What the task requires>
Give back, exactly as written, the lines of the listing from the top through the line holding "data. This approach", and nothing more. Exclude pictures.

Material for this exercise>
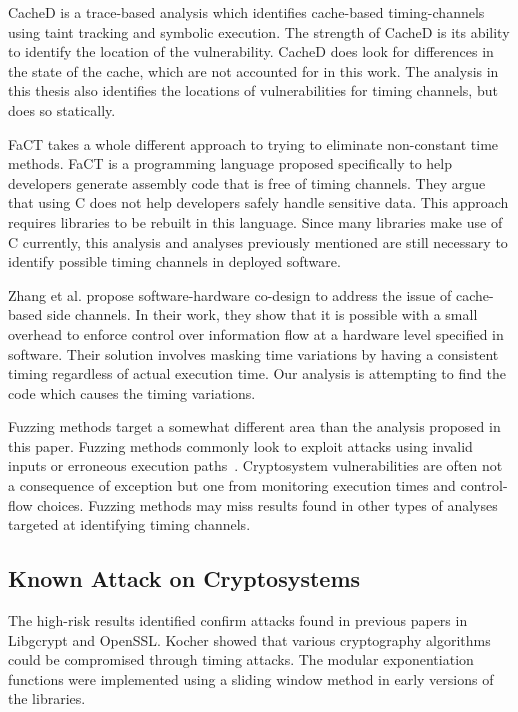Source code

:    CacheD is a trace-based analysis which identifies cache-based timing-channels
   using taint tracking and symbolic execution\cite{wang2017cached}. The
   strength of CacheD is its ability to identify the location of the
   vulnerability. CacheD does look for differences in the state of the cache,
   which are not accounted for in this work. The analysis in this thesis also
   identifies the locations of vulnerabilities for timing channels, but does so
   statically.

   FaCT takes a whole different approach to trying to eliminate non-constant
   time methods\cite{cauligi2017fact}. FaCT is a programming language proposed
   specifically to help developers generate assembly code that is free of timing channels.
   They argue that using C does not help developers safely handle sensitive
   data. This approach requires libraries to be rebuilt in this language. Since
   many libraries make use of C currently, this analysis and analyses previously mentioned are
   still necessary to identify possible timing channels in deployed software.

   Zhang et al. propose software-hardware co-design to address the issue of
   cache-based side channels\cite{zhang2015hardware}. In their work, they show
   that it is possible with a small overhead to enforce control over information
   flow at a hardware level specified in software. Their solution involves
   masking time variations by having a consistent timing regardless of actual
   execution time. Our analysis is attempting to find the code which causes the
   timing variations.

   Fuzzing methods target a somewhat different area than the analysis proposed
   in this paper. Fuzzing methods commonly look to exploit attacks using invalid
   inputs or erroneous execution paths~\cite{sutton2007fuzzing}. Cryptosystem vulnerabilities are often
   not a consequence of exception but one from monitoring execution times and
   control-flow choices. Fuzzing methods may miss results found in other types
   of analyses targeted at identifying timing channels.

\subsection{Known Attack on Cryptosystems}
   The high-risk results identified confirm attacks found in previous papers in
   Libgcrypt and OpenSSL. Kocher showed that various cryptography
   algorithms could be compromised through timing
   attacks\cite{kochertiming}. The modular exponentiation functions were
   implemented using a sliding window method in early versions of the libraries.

Task response>
Source code

:    CacheD is a trace-based analysis which identifies cache-based timing-channels
   using taint tracking and symbolic execution\cite{wang2017cached}. The
   strength of CacheD is its ability to identify the location of the
   vulnerability. CacheD does look for differences in the state of the cache,
   which are not accounted for in this work. The analysis in this thesis also
   identifies the locations of vulnerabilities for timing channels, but does so
   statically.

   FaCT takes a whole different approach to trying to eliminate non-constant
   time methods\cite{cauligi2017fact}. FaCT is a programming language proposed
   specifically to help developers generate assembly code that is free of timing channels.
   They argue that using C does not help developers safely handle sensitive
   data. This approach requires libraries to be rebuilt in this language. Since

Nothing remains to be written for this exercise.